27 Setembro 2021
"Diz-se que quando era 'apenas' o arcebispo de Buenos Aires, Bergoglio confidenciasse a poucos que, ao frequentar os círculos da Cúria, temia perder a fé. Verdadeira ou não a anedota explica alguma coisa e no fundo justifica a tese aparentemente ousada de que o radicalismo evangélico deste pontificado possa levar a uma emancipação da Igreja do Vaticano, algo impensável ou irracional a cultivar categorias clássicas ou históricas, mas concretamente possível se, em vez disso, tentarmos usar as lógicas de um mundo invertido", escreve Gianni Cuperlo, político italiano, membro da Câmara dos Deputados italiana e ex-presidente do Partido Democrata, em artigo publicado por Domani, 24-09-2021. A tradução é de Luisa Rabolini.
No final, Felicetto de li Caprettari, o cardeal em pior situação de saúde, tornava-se Papa. O decano julgava que a melhor solução, um papado de transição depois que as almas negras de Piazza-Colonna e Canareggio, o segundo havia inclusive eliminado o último Papa, haviam exterminado um após o outro os respectivos partidários em um conclave travado na igualdade das cédulas.
Com um porém, que o moribundo Felicetto, ascendendo ao trono sagrado, milagrosamente "ressurge" do leito de agonia, onde havia se colocado em uma estudada pantomima e, assim, em plenitude de poder, envia os dois incômodos cardeais para o outro mundo.
Sátira de estilo com Manfredi, Mario Scaccia, Sergio Graziani encenando a Roma dos complôs e o solidéu tão caro a Luigi Magni. Senhoras e senhores, boa noite, o filme repleto de outros episódios conhecidos, data de 1976. Significa trinta e cinco anos antes do Papa demissionário de Nanni Moretti em Habemus Papam, por sua vez dois anos antes da renúncia de Bento XVI e da chegada em Santa Marta de Francisco, o primeiro a abençoar o mundo vindo do outro lado do mundo.
É por isso que as palavras do Papa em carne e osso, o atual, relançadas outro dia, são surpreendentes, e não teria como não ser, mas no fundo não são desconcertantes. "Ainda estou vivo - escreveu Bergoglio - apesar de que alguns me quisessem morto". Continuando: “Sei que até houve encontros entre prelados, que pensavam que o Papa estivesse pior do que se declarava. Estavam preparando o conclave. Paciência! Graças a Deus estou bem”.
Ai, que raiva não poder perguntar a Magni que trata de filmar uma história de ficção (céus, não era nem então, mas com um olhar retrospectivo, certamente não contemporâneo) e encontrá-la transposta, sem os aspectos sangrentos, na atualidade.
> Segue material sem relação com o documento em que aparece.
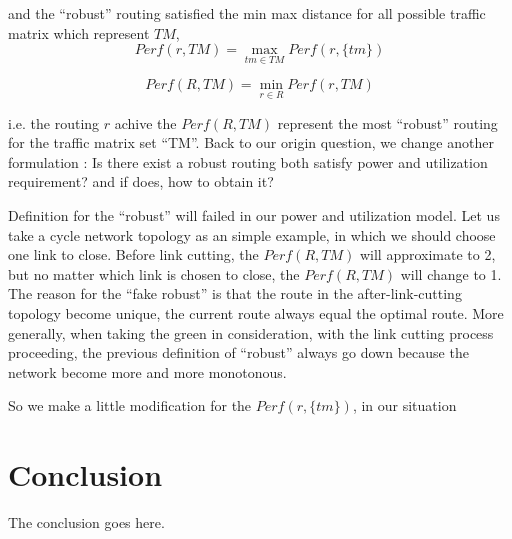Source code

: \documentclass[conference]{IEEEtran}
\begin{document}
and the ``robust'' routing satisfied the min max distance for all possible traffic matrix which represent $TM$, 
\begin{equation}
Perf(r, TM) = \max_{tm\in TM} Perf(r, \{ tm \})
\end{equation}

\begin{equation}
Perf(R, TM) = \min_{r\in R} Perf(r, TM)
\end{equation}

i.e. the routing $r$ achive the $Perf(R,TM)$ represent the most ``robust'' routing for the traffic matrix set ``TM''. Back to our
origin question, we change another formulation : Is there exist a robust routing both satisfy power and utilization requirement?
and if does, how to obtain it?

Definition for the ``robust'' will failed in our power and utilization model. Let us take a cycle network topology as an simple example,
in which we should choose one link to close. Before link cutting, the $Perf(R, TM)$ will approximate to 2, but no matter which 
link is chosen to close, the $Perf(R, TM)$ will change to 1. The reason for the ``fake robust'' is that the route in the 
after-link-cutting topology become unique, the current route always equal the optimal route. More generally, when taking the green in
consideration, with the link cutting process proceeding, the previous definition of ``robust'' always go down because the network become
more and more monotonous.

So we make a little modification for the $Perf(r,\{ tm \})$, in our situation 

\section{Conclusion}
The conclusion goes here.


\end{document}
No entanto, isso acontece em uma cambalhota da lógica que desconcerta um pouquinho por algumas razões. A primeira pode parecer a menos importante, mas não é. O calendário dos mandatos foi invertido. O que antes estava no final, chefes de Estado e de partido, parece destinado a se estender além de seus limites ou mesmo a se proclamar vitalício. Deixemos a nossa presidência da República de lado, de qualquer forma marcada pela primeira vez, tendencialmente também a única, pelo duplo mandato de Giorgio Napolitano, o que chama a atenção é a “liderança sem fim” concebida pela dupla Vladimir Putin- Xi Jinping. Em outras palavras: os papas mudam, não necessariamente porque morrem, os autocratas continuam por terem transferido para suas respectivas constituições a antiga práxis dos conclaves.
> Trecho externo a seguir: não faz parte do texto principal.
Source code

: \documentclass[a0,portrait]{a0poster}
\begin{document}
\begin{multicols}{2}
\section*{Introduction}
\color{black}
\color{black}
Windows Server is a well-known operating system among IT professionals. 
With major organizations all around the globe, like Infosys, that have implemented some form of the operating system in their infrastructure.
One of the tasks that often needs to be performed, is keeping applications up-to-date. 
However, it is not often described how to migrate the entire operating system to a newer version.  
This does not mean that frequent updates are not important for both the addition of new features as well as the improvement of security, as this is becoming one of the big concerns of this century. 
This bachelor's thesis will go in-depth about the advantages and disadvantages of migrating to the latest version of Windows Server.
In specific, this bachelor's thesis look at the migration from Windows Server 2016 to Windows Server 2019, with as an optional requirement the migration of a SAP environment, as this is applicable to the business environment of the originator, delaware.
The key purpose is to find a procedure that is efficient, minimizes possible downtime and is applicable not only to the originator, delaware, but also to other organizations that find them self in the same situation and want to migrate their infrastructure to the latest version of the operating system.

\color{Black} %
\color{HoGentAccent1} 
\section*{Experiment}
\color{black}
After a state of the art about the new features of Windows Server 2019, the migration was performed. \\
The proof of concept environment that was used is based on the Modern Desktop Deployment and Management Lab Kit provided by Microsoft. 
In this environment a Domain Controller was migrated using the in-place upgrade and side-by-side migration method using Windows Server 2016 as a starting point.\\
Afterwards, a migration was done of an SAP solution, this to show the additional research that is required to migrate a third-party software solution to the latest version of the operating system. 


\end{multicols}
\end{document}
O outro motivo se refere às frases de Francisco. E aqui o assunto se torna ainda mais sério porque a Igreja secular abriga mistérios e conflitos investigados pela história, mas se ficarmos na amarga confissão do primeiro jesuíta à frente do Vaticano, temos a impressão de que o conflito aberto é mais do que apenas à sucessão (espero a mais tardia possível) investe sua ancoragem em uma Igreja refundada, mas que muitos gostariam de deixar como está ou, pior, levá-la de volta um passo atrás no tempo.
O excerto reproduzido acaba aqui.